Outside it he had driven a stockade of stakes clear round, close-set and thick, split from the dark heartwood of oak; and within the yard he had built twelve sties close together, beds for the sows, and in each one fifty pigs that slept on the ground were penned, all breeding females; the boars slept outside, far fewer, for the godlike suitors kept whittling down their number by eating them, since the swineherd was forever sending them the best of his well-fed hogs. Three hundred and sixty of the boars remained.
Beside him always lay four dogs, fierce as wild beasts, that the swineherd had raised himself, a leader of men. He was just then fitting sandals to his feet, cutting out a hide of good color, while his other men had scattered off in different directions with the gathered pigs—three of them—and he had sent the fourth to town, driven there under compulsion to give to the overbearing suitors, so that they might slaughter it and satisfy their appetite for meat.
Suddenly the baying dogs caught sight of Odysseus. They rushed at him barking, and Odysseus, in his cunning, sat down and let the staff drop from his hand. There, right at his own steading, he would have suffered a shameful hurt, but the swineherd, running swiftly after them on quick feet, dashed out through the gateway, the hide falling from his hand. He shouted at the dogs and drove them off in every direction with a shower of stones, then spoke to his master:
"Old man, the dogs very nearly tore you apart just now, and you would have brought disgrace down on me. As it is, the gods have given me griefs and sorrows enough of my own. Here I sit mourning and grieving for my godlike master, fattening his hogs for other men to eat, while he—longing, perhaps, for food himself—wanders among foreign men and their cities, if indeed he is still alive and looks on the sun's light. But come, follow me into the hut, old man, so that once you've had your fill of bread and wine you can tell me where you're from and all the hardships you have borne."
With these words the noble swineherd led the way to his hut, brought him in and sat him down, spreading out a thick bed of brushwood, and over it he laid the skin of a shaggy wild goat, broad and deep, his own bedding. Odysseus was glad to be welcomed so, and he spoke and called him by name:
"May Zeus, my friend, and the rest of the immortal gods grant you whatever you most desire, since you have welcomed me so warmly."
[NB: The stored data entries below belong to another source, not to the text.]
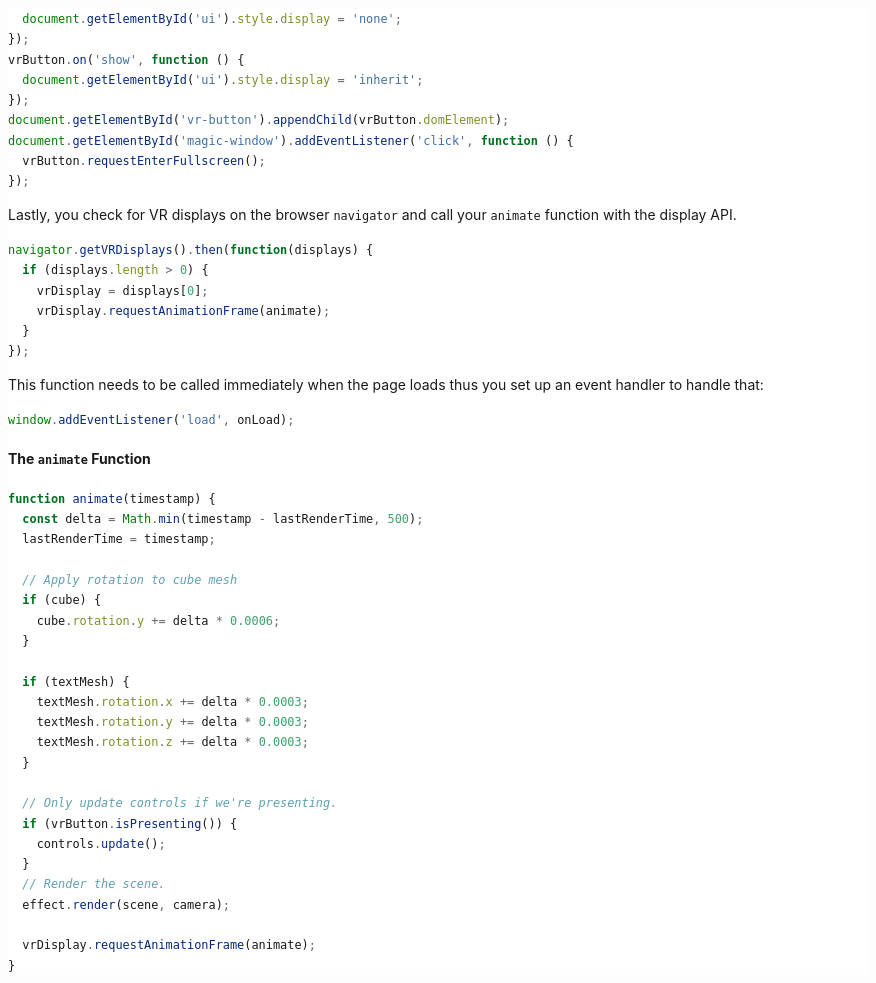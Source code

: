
 ```javascript
  document.getElementById('ui').style.display = 'none';
});
vrButton.on('show', function () {
  document.getElementById('ui').style.display = 'inherit';
});
document.getElementById('vr-button').appendChild(vrButton.domElement);
document.getElementById('magic-window').addEventListener('click', function () {
  vrButton.requestEnterFullscreen();
});
```

Lastly, you check for VR displays on the browser `navigator` and call your `animate` function with the display API.

```javascript
navigator.getVRDisplays().then(function(displays) {
  if (displays.length > 0) {
    vrDisplay = displays[0];
    vrDisplay.requestAnimationFrame(animate);
  }
});
```

This function needs to be called immediately when the page loads thus you set up an event handler to handle that:

```javascript
window.addEventListener('load', onLoad);
```

#### **The `animate` Function**

```javascript
function animate(timestamp) {
  const delta = Math.min(timestamp - lastRenderTime, 500);
  lastRenderTime = timestamp;

  // Apply rotation to cube mesh
  if (cube) {
    cube.rotation.y += delta * 0.0006;
  }

  if (textMesh) {
    textMesh.rotation.x += delta * 0.0003;
    textMesh.rotation.y += delta * 0.0003;
    textMesh.rotation.z += delta * 0.0003;
  }

  // Only update controls if we're presenting.
  if (vrButton.isPresenting()) {
    controls.update();
  }
  // Render the scene.
  effect.render(scene, camera);

  vrDisplay.requestAnimationFrame(animate);
}
```
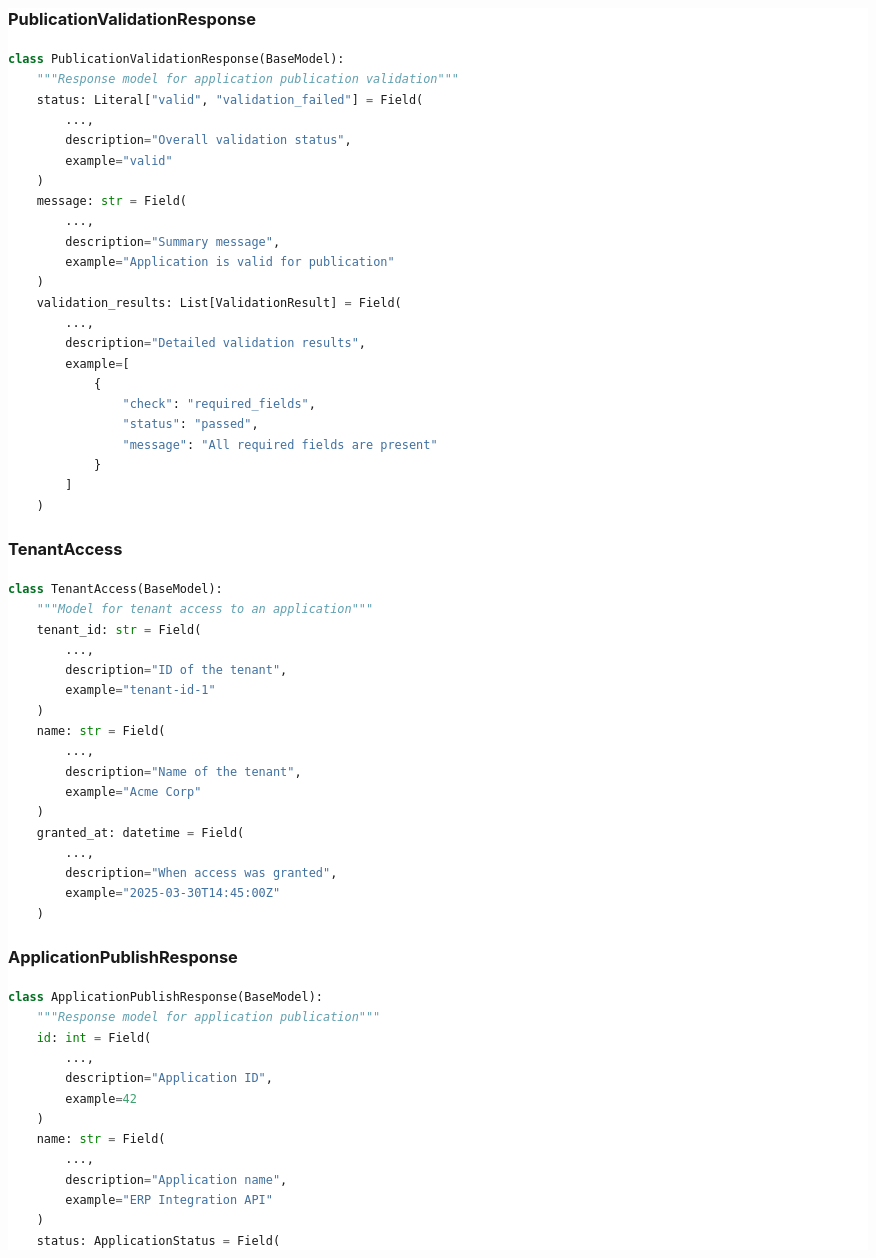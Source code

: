### PublicationValidationResponse
```python
class PublicationValidationResponse(BaseModel):
    """Response model for application publication validation"""
    status: Literal["valid", "validation_failed"] = Field(
        ..., 
        description="Overall validation status",
        example="valid"
    )
    message: str = Field(
        ..., 
        description="Summary message",
        example="Application is valid for publication"
    )
    validation_results: List[ValidationResult] = Field(
        ..., 
        description="Detailed validation results",
        example=[
            {
                "check": "required_fields",
                "status": "passed",
                "message": "All required fields are present"
            }
        ]
    )
```

### TenantAccess
```python
class TenantAccess(BaseModel):
    """Model for tenant access to an application"""
    tenant_id: str = Field(
        ..., 
        description="ID of the tenant",
        example="tenant-id-1"
    )
    name: str = Field(
        ..., 
        description="Name of the tenant",
        example="Acme Corp"
    )
    granted_at: datetime = Field(
        ..., 
        description="When access was granted",
        example="2025-03-30T14:45:00Z"
    )
```

### ApplicationPublishResponse
```python
class ApplicationPublishResponse(BaseModel):
    """Response model for application publication"""
    id: int = Field(
        ..., 
        description="Application ID",
        example=42
    )
    name: str = Field(
        ..., 
        description="Application name",
        example="ERP Integration API"
    )
    status: ApplicationStatus = Field(
```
And you answered him, swineherd Eumaeus: "Stranger, it isn't right for me to turn away a guest, not even one who came in worse shape than you, for all strangers and beggars come from Zeus, and a gift from men like us, however small, is welcome. That is simply how it is for slaves, always fearful, when young masters hold the power over them. As for the one whose homecoming the gods have blocked—he who would have loved me well and given me property of my own: a house, a plot of land, a wife much sought after, all the things a kind master gives a servant who has worked hard for him and whose labor a god has blessed, just as this work of mine has prospered, the work I still keep at. My master would have rewarded me richly if he had grown old right here. But he is lost—how I wish the whole family of Helen had perished outright, since she loosened the knees of so many men. For he too went to Troy of the fine horses, for Agamemnon's honor, to fight the Trojans."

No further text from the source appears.